Decentralized Detection with Many Sensors: Optimality of Exchangeable and Identical Encoding Policies
Sina Sanjari, Naci Saldi, Sinan Gezici, Serdar Yüksel
Published: 2025/9/26
Abstract
We study a class of binary detection problems involving a single fusion center and a large or countably infinite number of sensors. Each sensor acts under a decentralized information structure, accessing only a local noisy observation related to the hypothesis. Based on this observation, sensors select policies to transmit a quantized signal through their actions to the fusion center, which makes the final decision using only these actions.
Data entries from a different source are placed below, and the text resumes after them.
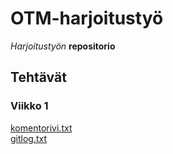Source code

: # OTM-harjoitustyö

_Harjoitustyön_ **repositorio**

## Tehtävät

### Viikko 1

[komentorivi.txt](https://github.com/nakkekakke/otm-harjoitustyo/blob/master/laskarit/viikko1/komentorivi.txt)<br>
[gitlog.txt](https://github.com/nakkekakke/otm-harjoitustyo/blob/master/laskarit/viikko1/gitlog.txt)
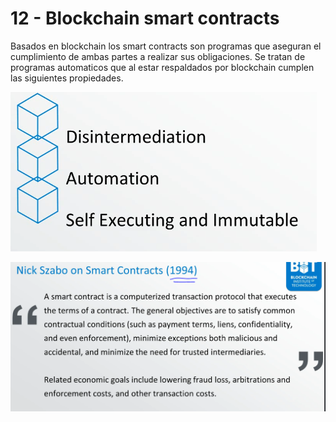 # 12 - Blockchain smart contracts

Basados en blockchain los smart contracts son programas que aseguran el cumplimiento de ambas partes a realizar sus obligaciones. Se tratan de programas automaticos que al estar respaldados por blockchain cumplen las siguientes propiedades.

![](../../.gitbook/assets/imagen%20%28321%29.png)

![](../../.gitbook/assets/imagen%20%28323%29.png)

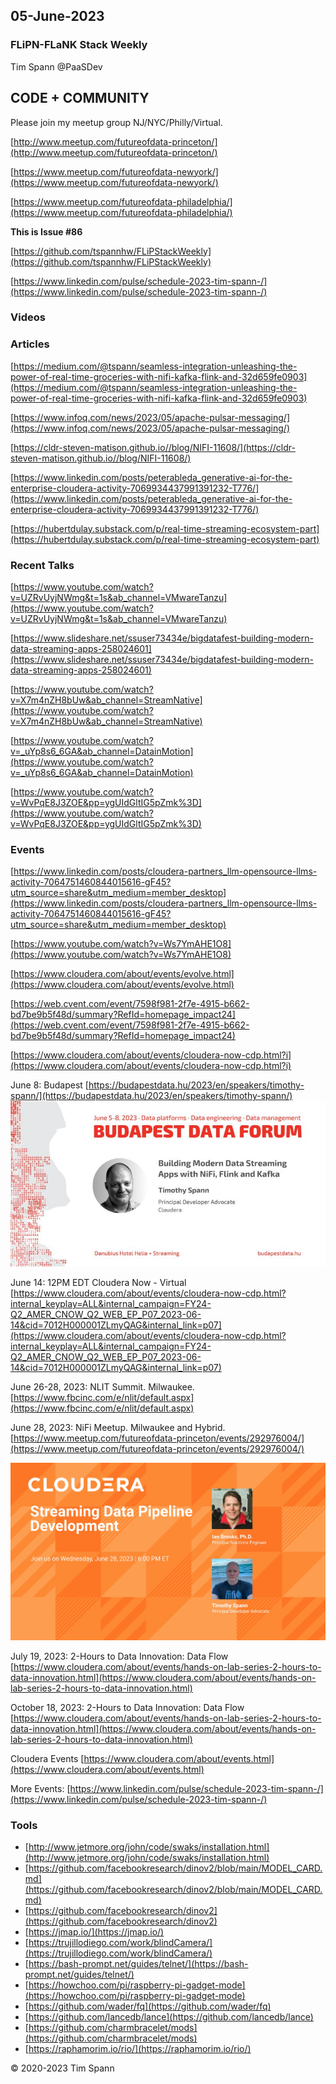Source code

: 
## 05-June-2023

### FLiPN-FLaNK Stack Weekly

Tim Spann @PaaSDev



## CODE + COMMUNITY


Please join my meetup group NJ/NYC/Philly/Virtual. 

[http://www.meetup.com/futureofdata-princeton/](http://www.meetup.com/futureofdata-princeton/)

[https://www.meetup.com/futureofdata-newyork/](https://www.meetup.com/futureofdata-newyork/)

[https://www.meetup.com/futureofdata-philadelphia/](https://www.meetup.com/futureofdata-philadelphia/)



**This is Issue #86**


[https://github.com/tspannhw/FLiPStackWeekly](https://github.com/tspannhw/FLiPStackWeekly)

[https://www.linkedin.com/pulse/schedule-2023-tim-spann-/](https://www.linkedin.com/pulse/schedule-2023-tim-spann-/)



### Videos



### Articles

[https://medium.com/@tspann/seamless-integration-unleashing-the-power-of-real-time-groceries-with-nifi-kafka-flink-and-32d659fe0903](https://medium.com/@tspann/seamless-integration-unleashing-the-power-of-real-time-groceries-with-nifi-kafka-flink-and-32d659fe0903)


[https://www.infoq.com/news/2023/05/apache-pulsar-messaging/](https://www.infoq.com/news/2023/05/apache-pulsar-messaging/)

[https://cldr-steven-matison.github.io//blog/NIFI-11608/](https://cldr-steven-matison.github.io//blog/NIFI-11608/)

[https://www.linkedin.com/posts/peterableda_generative-ai-for-the-enterprise-cloudera-activity-7069934437991391232-T776/](https://www.linkedin.com/posts/peterableda_generative-ai-for-the-enterprise-cloudera-activity-7069934437991391232-T776/)

[https://hubertdulay.substack.com/p/real-time-streaming-ecosystem-part](https://hubertdulay.substack.com/p/real-time-streaming-ecosystem-part)


### Recent Talks

[https://www.youtube.com/watch?v=UZRvUyjNWmg&t=1s&ab_channel=VMwareTanzu](https://www.youtube.com/watch?v=UZRvUyjNWmg&t=1s&ab_channel=VMwareTanzu)

[https://www.slideshare.net/ssuser73434e/bigdatafest-building-modern-data-streaming-apps-258024601](https://www.slideshare.net/ssuser73434e/bigdatafest-building-modern-data-streaming-apps-258024601)

[https://www.youtube.com/watch?v=X7m4nZH8bUw&ab_channel=StreamNative](https://www.youtube.com/watch?v=X7m4nZH8bUw&ab_channel=StreamNative)

[https://www.youtube.com/watch?v=_uYp8s6_6GA&ab_channel=DatainMotion](https://www.youtube.com/watch?v=_uYp8s6_6GA&ab_channel=DatainMotion)

[https://www.youtube.com/watch?v=WvPqE8J3ZOE&pp=ygUIdGltIG5pZmk%3D](https://www.youtube.com/watch?v=WvPqE8J3ZOE&pp=ygUIdGltIG5pZmk%3D)


### Events

[https://www.linkedin.com/posts/cloudera-partners_llm-opensource-llms-activity-7064751460844015616-gF45?utm_source=share&utm_medium=member_desktop](https://www.linkedin.com/posts/cloudera-partners_llm-opensource-llms-activity-7064751460844015616-gF45?utm_source=share&utm_medium=member_desktop)

[https://www.youtube.com/watch?v=Ws7YmAHE1O8](https://www.youtube.com/watch?v=Ws7YmAHE1O8)

[https://www.cloudera.com/about/events/evolve.html](https://www.cloudera.com/about/events/evolve.html)

[https://web.cvent.com/event/7598f981-2f7e-4915-b662-bd7be9b5f48d/summary?RefId=homepage_impact24](https://web.cvent.com/event/7598f981-2f7e-4915-b662-bd7be9b5f48d/summary?RefId=homepage_impact24)

[https://www.cloudera.com/about/events/cloudera-now-cdp.html?i](https://www.cloudera.com/about/events/cloudera-now-cdp.html?i)

June 8: Budapest
[https://budapestdata.hu/2023/en/speakers/timothy-spann/](https://budapestdata.hu/2023/en/speakers/timothy-spann/)
![budapest](https://github.com/tspannhw/FLiPStackWeekly/blob/main/images/TimBudapest1685102645433.jpeg?raw=true)

June 14:  12PM EDT
Cloudera Now - Virtual
[https://www.cloudera.com/about/events/cloudera-now-cdp.html?internal_keyplay=ALL&internal_campaign=FY24-Q2_AMER_CNOW_Q2_WEB_EP_P07_2023-06-14&cid=7012H000001ZLmyQAG&internal_link=p07](https://www.cloudera.com/about/events/cloudera-now-cdp.html?internal_keyplay=ALL&internal_campaign=FY24-Q2_AMER_CNOW_Q2_WEB_EP_P07_2023-06-14&cid=7012H000001ZLmyQAG&internal_link=p07)

June 26-28, 2023:  NLIT Summit.  Milwaukee.  
[https://www.fbcinc.com/e/nlit/default.aspx](https://www.fbcinc.com/e/nlit/default.aspx)

June 28, 2023:  NiFi Meetup.   Milwaukee and Hybrid.
[https://www.meetup.com/futureofdata-princeton/events/292976004/](https://www.meetup.com/futureofdata-princeton/events/292976004/)

![meetup](https://raw.githubusercontent.com/tspannhw/FLiPStackWeekly/main/images/junemeetup.jpg)

July 19, 2023:   2-Hours to Data Innovation:   Data Flow
[https://www.cloudera.com/about/events/hands-on-lab-series-2-hours-to-data-innovation.html](https://www.cloudera.com/about/events/hands-on-lab-series-2-hours-to-data-innovation.html)

October 18, 2023:  2-Hours to Data Innovation:   Data Flow
[https://www.cloudera.com/about/events/hands-on-lab-series-2-hours-to-data-innovation.html](https://www.cloudera.com/about/events/hands-on-lab-series-2-hours-to-data-innovation.html)

Cloudera Events
[https://www.cloudera.com/about/events.html](https://www.cloudera.com/about/events.html)

More Events:
[https://www.linkedin.com/pulse/schedule-2023-tim-spann-/](https://www.linkedin.com/pulse/schedule-2023-tim-spann-/)



### Tools

* [http://www.jetmore.org/john/code/swaks/installation.html](http://www.jetmore.org/john/code/swaks/installation.html)
* [https://github.com/facebookresearch/dinov2/blob/main/MODEL_CARD.md](https://github.com/facebookresearch/dinov2/blob/main/MODEL_CARD.md)
* [https://github.com/facebookresearch/dinov2](https://github.com/facebookresearch/dinov2)
* [https://jmap.io/](https://jmap.io/)
* [https://trujillodiego.com/work/blindCamera/](https://trujillodiego.com/work/blindCamera/)
* [https://bash-prompt.net/guides/telnet/](https://bash-prompt.net/guides/telnet/)
* [https://howchoo.com/pi/raspberry-pi-gadget-mode](https://howchoo.com/pi/raspberry-pi-gadget-mode)
* [https://github.com/wader/fq](https://github.com/wader/fq)
* [https://github.com/lancedb/lance](https://github.com/lancedb/lance)
* [https://github.com/charmbracelet/mods](https://github.com/charmbracelet/mods)
* [https://raphamorim.io/rio/](https://raphamorim.io/rio/)




&copy; 2020-2023 Tim Spann
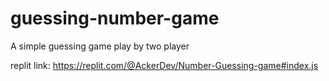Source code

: # guessing-number-game

A simple guessing game play by two player

replit link: https://replit.com/@AckerDev/Number-Guessing-game#index.js

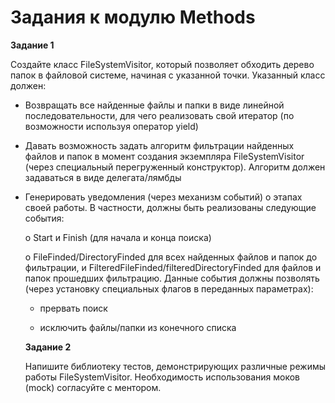 # Задания к модулю Methods

**Задание 1**

Создайте класс FileSystemVisitor, который позволяет обходить дерево папок в файловой системе, начиная с указанной точки. Указанный класс должен:

* Возвращать все найденные файлы и папки в виде линейной последовательности, для чего реализовать свой итератор (по возможности используя оператор yield)

* Давать возможность задать алгоритм фильтрации найденных файлов и папок в момент создания экземпляра FileSystemVisitor (через специальный перегруженный конструктор). Алгоритм должен задаваться в виде делегата/лямбды

* Генерировать уведомления (через механизм событий) о этапах своей работы. В частности, должны быть реализованы следующие события:

   o Start и Finish (для начала и конца поиска)

   o FileFinded/DirectoryFinded для всех найденных файлов и папок до фильтрации, и FilteredFileFinded/filteredDirectoryFinded для файлов и      папок прошедших фильтрацию. Данные события должны позволять (через установку специальных флагов в переданных параметрах):

     * прервать поиск

     * исключить файлы/папки из конечного списка
     
  **Задание 2**   
  
  Напишите библиотеку тестов, демонстрирующих различные режимы работы FileSystemVisitor. Необходимость использования моков (mock) согласуйте с ментором.
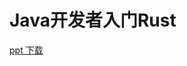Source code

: # Java开发者入门Rust
[ppt 下载](https://github.com/mengyou658/keywords/blob/main/%E5%BC%80%E5%8F%91%E8%AF%AD%E8%A8%80%E7%9B%B8%E5%85%B3/rust/Java%E5%BC%80%E5%8F%91%E8%80%85%E5%85%A5%E9%97%A8rust.pptx)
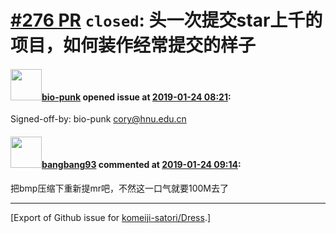 # [\#276 PR](https://github.com/komeiji-satori/Dress/pull/276) `closed`: 头一次提交star上千的项目，如何装作经常提交的样子

#### <img src="https://avatars.githubusercontent.com/u/9584268?u=1dd1448019bdf499b33b066ab97e763759587caf&v=4" width="50">[bio-punk](https://github.com/bio-punk) opened issue at [2019-01-24 08:21](https://github.com/komeiji-satori/Dress/pull/276):

Signed-off-by: bio-punk <cory@hnu.edu.cn>

#### <img src="https://avatars.githubusercontent.com/u/3430784?v=4" width="50">[bangbang93](https://github.com/bangbang93) commented at [2019-01-24 09:14](https://github.com/komeiji-satori/Dress/pull/276#issuecomment-457122857):

把bmp压缩下重新提mr吧，不然这一口气就要100M去了


-------------------------------------------------------------------------------



[Export of Github issue for [komeiji-satori/Dress](https://github.com/komeiji-satori/Dress).]
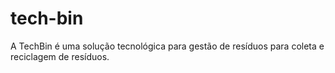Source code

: # tech-bin
A TechBin é uma solução tecnológica para gestão de resíduos para coleta e reciclagem de resíduos.
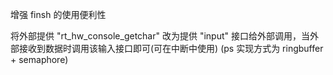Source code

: 增强 finsh 的使用便利性

将外部提供 "rt_hw_console_getchar" 改为提供 "input" 接口给外部调用，当外部接收到数据时调用该输入接口即可(可在中断中使用) (ps 实现方式为 ringbuffer + semaphore)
This paper makes the following contributions: i) In the finitely many sensor setting, we provide a formal proof that an optimal encoding policy exists, and such an optimal policy is independent, deterministic, and of threshold type for the sensors and the maximum \emph{a posteriori} probability type for the fusion center; ii) For the finitely many sensor setting, we further show that an optimal encoding policy exhibits an exchangeability (permutation invariance) property; iii) We establish that an optimal encoding policy exists that is symmetric (identical) and independent across sensors in the infinitely many sensor setting under the error exponent cost; iv) Finally, we show that a symmetric optimal policy for the infinite population regime with the error exponent cost is approximately optimal for the large but finite sensor regime under the same cost criterion. We anticipate that the mathematical program used in the paper will find applications in several other massive communications applications.